Kitabı oku: «Conflicto cósmico», sayfa 9
Lutero es intimado a comparecer
El concilio ahora exigió que el reformador compareciera ante él. El emperador por fin consintió, y Lutero fue citado. Con la notificación se expidió un salvoconducto. Estos documentos los llevó a Wittenberg un comisionado para conducir a Lutero a Worms.

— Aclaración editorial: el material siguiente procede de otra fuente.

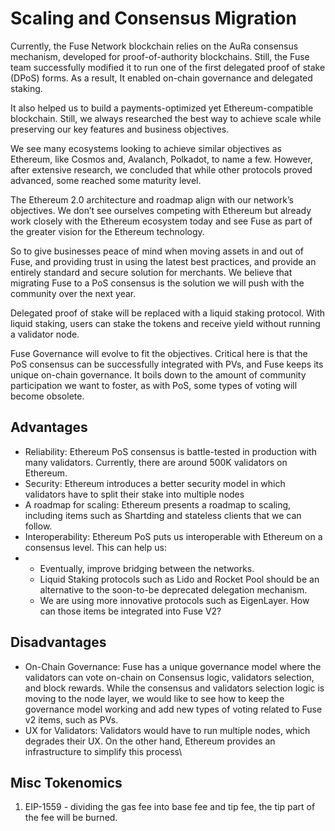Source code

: # Scaling and Consensus Migration

Currently, the Fuse Network blockchain relies on the AuRa consensus mechanism, developed for proof-of-authority blockchains. Still, the Fuse team successfully modified it to run one of the first delegated proof of stake (DPoS) forms. As a result, It enabled on-chain governance and delegated staking.&#x20;

It also helped us to build a payments-optimized yet Ethereum-compatible blockchain. Still, we always researched the best way to achieve scale while preserving our key features and business objectives.

We see many ecosystems looking to achieve similar objectives as Ethereum, like Cosmos and, Avalanch, Polkadot, to name a few. However, after extensive research, we concluded that while other protocols proved advanced, some reached some maturity level.&#x20;

The Ethereum 2.0 architecture and roadmap align with our network’s objectives. We don’t see ourselves competing with Ethereum but already work closely with the Ethereum ecosystem today and see Fuse as part of the greater vision for the Ethereum technology.&#x20;

So to give businesses peace of mind when moving assets in and out of Fuse, and providing trust in using the latest best practices, and provide an entirely standard and secure solution for merchants. We believe that migrating Fuse to a PoS consensus is the solution we will push with the community over the next year.&#x20;

Delegated proof of stake will be replaced with a liquid staking protocol. With liquid staking, users can stake the tokens and receive yield without running a validator node.

Fuse Governance will evolve to fit the objectives. Critical here is that the PoS consensus can be successfully integrated with PVs, and Fuse keeps its unique on-chain governance. It boils down to the amount of community participation we want to foster, as with PoS, some types of voting will become obsolete.&#x20;

## Advantages

* Reliability: Ethereum PoS consensus is battle-tested in production with many validators. Currently, there are around 500K validators on Ethereum.
* Security: Ethereum introduces a better security model in which validators have to split their stake into multiple nodes
* A roadmap for scaling: Ethereum presents a roadmap to scaling, including items such as Shartding and stateless clients that we can follow.
* Interoperability: Ethereum PoS puts us interoperable with Ethereum on a consensus level. This can help us:
*
  * Eventually, improve bridging between the networks.&#x20;
  * Liquid Staking protocols such as Lido and Rocket Pool should be an alternative to the soon-to-be deprecated delegation mechanism.
  * We are using more innovative protocols such as EigenLayer. How can those items be integrated into Fuse V2?

## Disadvantages

* On-Chain Governance: Fuse has a unique governance model where the validators can vote on-chain on Consensus logic, validators selection, and block rewards. While the consensus and validators selection logic is moving to the node layer, we would like to see how to keep the governance model working and add new types of voting related to Fuse v2 items, such as PVs.
* UX for Validators: Validators would have to run multiple nodes, which degrades their UX. On the other hand, Ethereum provides an infrastructure to simplify this process\


## Misc Tokenomics

1. EIP-1559 - dividing the gas fee into base fee and tip fee, the tip part of the fee will be burned.
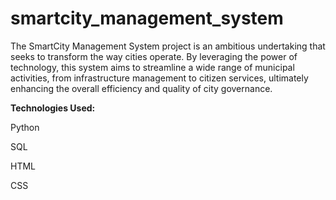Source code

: # smartcity_management_system
The SmartCity Management System project is an ambitious undertaking that seeks to transform the way cities operate. By leveraging the power of technology, this system aims to streamline a wide range of municipal activities, from infrastructure management to citizen services, ultimately enhancing the overall efficiency and quality of city governance.


**Technologies Used:**  

Python 

SQL 

HTML

CSS
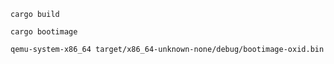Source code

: `cargo build`

`cargo bootimage`

`qemu-system-x86_64 target/x86_64-unknown-none/debug/bootimage-oxid.bin`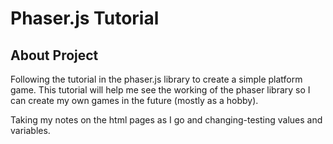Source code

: # Phaser.js Tutorial

## About Project
Following the tutorial in the phaser.js library to create a simple platform game. This tutorial will help me see the working of the phaser library so I can create my own games in the future (mostly as a hobby).

Taking my notes on the html pages as I go and changing-testing values and variables.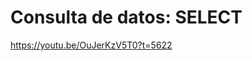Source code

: <!-- Autor: Daniel Benjamin Perez Morales -->
<!-- GitHub: https://github.com/DanielPerezMoralesDev13 -->
<!-- Correo electrónico: danielperezdev@proton.me -->

# Consulta de datos: SELECT

https://youtu.be/OuJerKzV5T0?t=5622
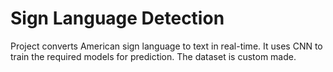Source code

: # Sign Language Detection
 
Project converts American sign language to text in real-time. It uses CNN to train the required models for prediction. The dataset is custom made.
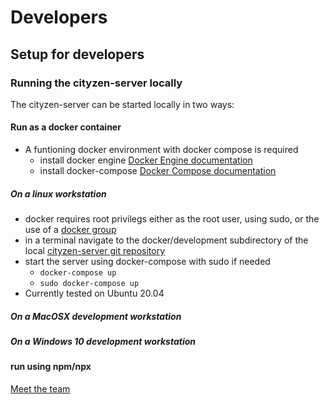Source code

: # Developers

## Setup for developers
### Running the cityzen-server locally
The cityzen-server can be started locally in two ways:
#### Run as a docker container
- A funtioning docker environment with docker compose is required
    - install docker engine [Docker Engine documentation](https://docs.docker.com/engine/install/)
    - install docker-compose [Docker Compose documentation](https://docs.docker.com/compose/install/)
##### On a linux workstation
- docker requires root privilegs either as the root user, using sudo, or the use of a [docker group](https://docs.docker.com/engine/install/linux-postinstall/#manage-docker-as-a-non-root-user)
- in a terminal navigate to the docker/development subdirectory of the local [cityzen-server git repository](https://github.com/codeforlansing/cityzen-server)
- start the server using docker-compose with sudo if needed
    - `docker-compose up`  
    - `sudo docker-compose up` 
- Currently tested on Ubuntu 20.04

##### On a MacOSX development workstation

##### On a Windows 10 development workstation


#### run using npm/npx



[Meet the team](https://github.com/codeforlansing/cityzen/tree/master/meta/meet-the-team)







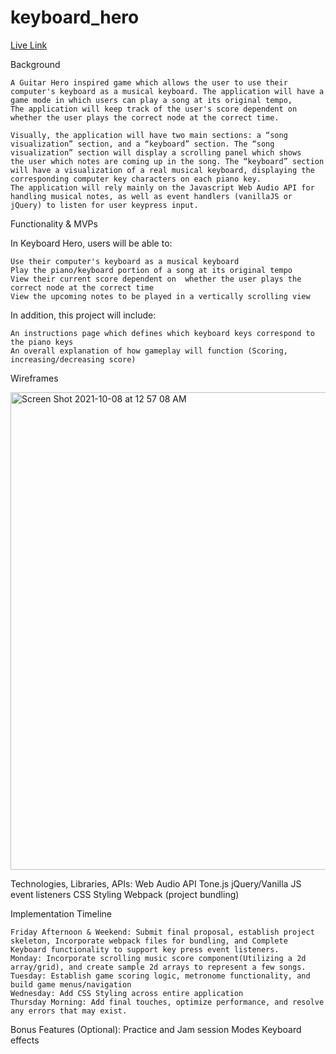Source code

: # keyboard_hero
[Live Link](https://www.youngalberto.com/keyboard_hero/)

Background

    A Guitar Hero inspired game which allows the user to use their computer's keyboard as a musical keyboard. The application will have a game mode in which users can play a song at its original tempo, 
    The application will keep track of the user's score dependent on whether the user plays the correct node at the correct time.  

    Visually, the application will have two main sections: a “song visualization” section, and a “keyboard” section. The “song visualization” section will display a scrolling panel which shows 
    the user which notes are coming up in the song. The “keyboard” section will have a visualization of a real musical keyboard, displaying the corresponding computer key characters on each piano key.
    The application will rely mainly on the Javascript Web Audio API for handling musical notes, as well as event handlers (vanillaJS or jQuery) to listen for user keypress input.


Functionality & MVPs

  In Keyboard Hero, users will be able to:

    Use their computer's keyboard as a musical keyboard
    Play the piano/keyboard portion of a song at its original tempo
    View their current score dependent on  whether the user plays the correct node at the correct time
    View the upcoming notes to be played in a vertically scrolling view

  In addition, this project will include:

    An instructions page which defines which keyboard keys correspond to the piano keys
    An overall explanation of how gameplay will function (Scoring, increasing/decreasing score)

Wireframes

<img width="764" alt="Screen Shot 2021-10-08 at 12 57 08 AM" src="https://user-images.githubusercontent.com/26657117/136500784-79a78023-b287-45ad-89a6-fb9b6aa5101b.png">


Technologies, Libraries, APIs:
    Web Audio API
    Tone.js
    jQuery/Vanilla JS event listeners
    CSS Styling
    Webpack (project bundling)

Implementation Timeline

    Friday Afternoon & Weekend: Submit final proposal, establish project skeleton, Incorporate webpack files for bundling, and Complete Keyboard functionality to support key press event listeners.
    Monday: Incorporate scrolling music score component(Utilizing a 2d array/grid), and create sample 2d arrays to represent a few songs.
    Tuesday: Establish game scoring logic, metronome functionality, and build game menus/navigation
    Wednesday: Add CSS Styling across entire application
    Thursday Morning: Add final touches, optimize performance, and resolve any errors that may exist.

Bonus Features (Optional):
    Practice and Jam session Modes
    Keyboard effects
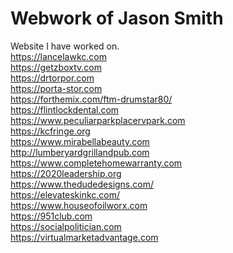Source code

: # Webwork of Jason Smith
Website I have worked on.<br>
<a href="https://lancelawkc.com">https://lancelawkc.com</a><br>
<a href="https://getzboxtv.com">https://getzboxtv.com</a><br>
<a href="https://drtorpor.com">https://drtorpor.com</a><br>
<a href="https://porta-stor.com">https://porta-stor.com</a><br>
<a href="https://forthemix.com/ftm-drumstar80/">https://forthemix.com/ftm-drumstar80/</a><br>
<a href="https://flintlockdental.com">https://flintlockdental.com</a><br>
<a href="https://www.peculiarparkplacervpark.com">https://www.peculiarparkplacervpark.com</a><br>
<a href="https://kcfringe.org">https://kcfringe.org</a><br>
<a href="https://www.mirabellabeauty.com">https://www.mirabellabeauty.com</a><br>
<a href="http://lumberyardgrillandpub.com">http://lumberyardgrillandpub.com</a><br>
<a href="https://www.completehomewarranty.com">https://www.completehomewarranty.com</a><br>
<a href="https://2020leadership.org">https://2020leadership.org</a><br>
<a href="https://www.thedudedesigns.com/">https://www.thedudedesigns.com/</a><br>
<a href="https://elevateskinkc.com/">https://elevateskinkc.com/</a><br>
<a href="https://www.houseofoilworx.com">https://www.houseofoilworx.com</a><br>
<a href="https://951club.com">https://951club.com</a><br>
<a href="https://socialpolitician.com">https://socialpolitician.com</a><br>
<a href="https://virtualmarketadvantage.com">https://virtualmarketadvantage.com</a><br>
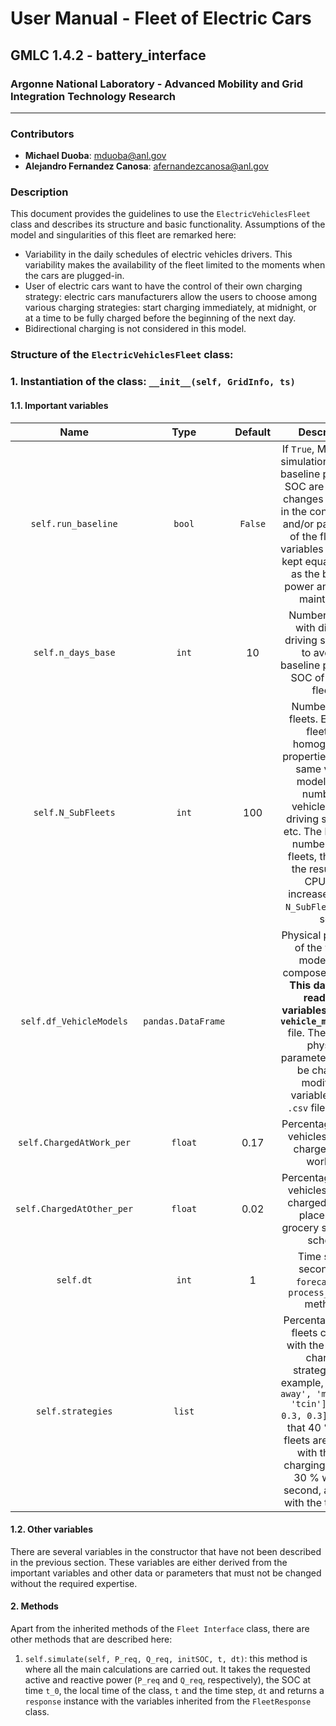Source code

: # User Manual - Fleet of Electric Cars  

## GMLC 1.4.2 - battery_interface
### Argonne National Laboratory - Advanced Mobility and Grid Integration Technology Research 

---

### Contributors
  - **Michael Duoba**: mduoba@anl.gov
  - **Alejandro Fernandez Canosa**: afernandezcanosa@anl.gov

### Description
 
This document provides the guidelines to use the `ElectricVehiclesFleet` class and describes its structure and basic functionality. Assumptions of the model and singularities of this fleet are remarked here:
  - Variability in the daily schedules of electric vehicles drivers. This variability makes the availability of the fleet limited to the moments when the cars are plugged-in.
  - User of electric cars want to have the control of their own charging strategy: electric cars manufacturers allow the users to choose among various charging strategies: start charging immediately, at midnight, or at a time to be fully charged before the beginning of the next day.
  - Bidirectional charging is not considered in this model. 

### Structure of the `ElectricVehiclesFleet` class:

### 1. Instantiation of the class: `__init__(self, GridInfo, ts)`

#### 1.1. Important variables

| Name                |  Type  |  Default | Description  |
|:-------------------:|:------:|:--------:|:-------------:|
| `self.run_baseline` |  `bool`|  `False` | If `True`, Montecarlo simulations to store baseline power and SOC are run. If no changes are made in the configuration and/or parameters of the fleet, this variables should be kept equal to `False` as the baseline power and SOC is maintained. |
| `self.n_days_base`    | `int`|   10     | Number of days with different driving schedules to average baseline power and SOC of the sub fleets.           |
| `self.N_SubFleets`    | `int`|   100    | Number of sub fleets. Each sub fleet has homogeneous properties. That is: same vehicle model, same number of vehicles, same driving schedule, etc. The larger the number of sub fleets, the better the results, but CPU time increases as the `N_SubFleets` does so.   |
| `self.df_VehicleModels`    | `pandas.DataFrame`|      | Physical properties of the vehicle models that compose the fleet. **This dataframe reads the variables from the `vehicle_models.csv`** file. Therefore, if physical parameters have to be changed, modify the variables in the `.csv` file directly.   |
| `self.ChargedAtWork_per`   | `float` | 0.17 | Percentage/100 of vehicles that are charged while working. |
| `self.ChargedAtOther_per`  | `float` | 0.02 | Percentage/100 of vehicles that are charged at other places (e.g. grocery store, high school). |
| `self.dt`  | `int` | 1 | Time step in seconds for `forecast` and `process_request` methods. |
| `self.strategies`  | `list` |   | Percentage of sub fleets charging with the different charging strategies. For example, `[ ['right away', 'midnight', 'tcin'], [0.4, 0.3, 0.3] ]` means that 40 % of sub fleets are charged with the first charging strategy, 30 % with the second, and 30 % with the third one. |


#### 1.2. Other variables

There are several variables in the constructor that have not been described in the previous section. These variables are either derived from the important variables and other data or parameters that must not be changed without the required expertise.

#### 2. Methods

Apart from the inherited methods of the `Fleet Interface` class, there are other methods that are described here:

1. `self.simulate(self, P_req, Q_req, initSOC, t, dt)`: this method is where all the main calculations are carried out. It takes the requested active and reactive power (`P_req` and `Q_req`, respectively), the SOC at time `t_0`, the local time of the class, `t` and the time step, `dt` and returns a `response` instance with the variables inherited from the `FleetResponse` class.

Conociendo el prejuicio y la enemistad que había contra él, los amigos de Lutero temieron que su salvoconducto no fuera respetado. Pero él replicó: “Cristo me dará su Espíritu para vencer a estos ministros del error. Yo los desprecio durante mi vida; triunfaré sobre ellos en mi muerte. En Worms están ocupados en obligarme a retractarme; y ésta será mi retractación: Yo dije anteriormente que el Papa era el vicario de Cristo; ahora declaro que él es el adversario del Señor, el apóstol del diablo”.[7]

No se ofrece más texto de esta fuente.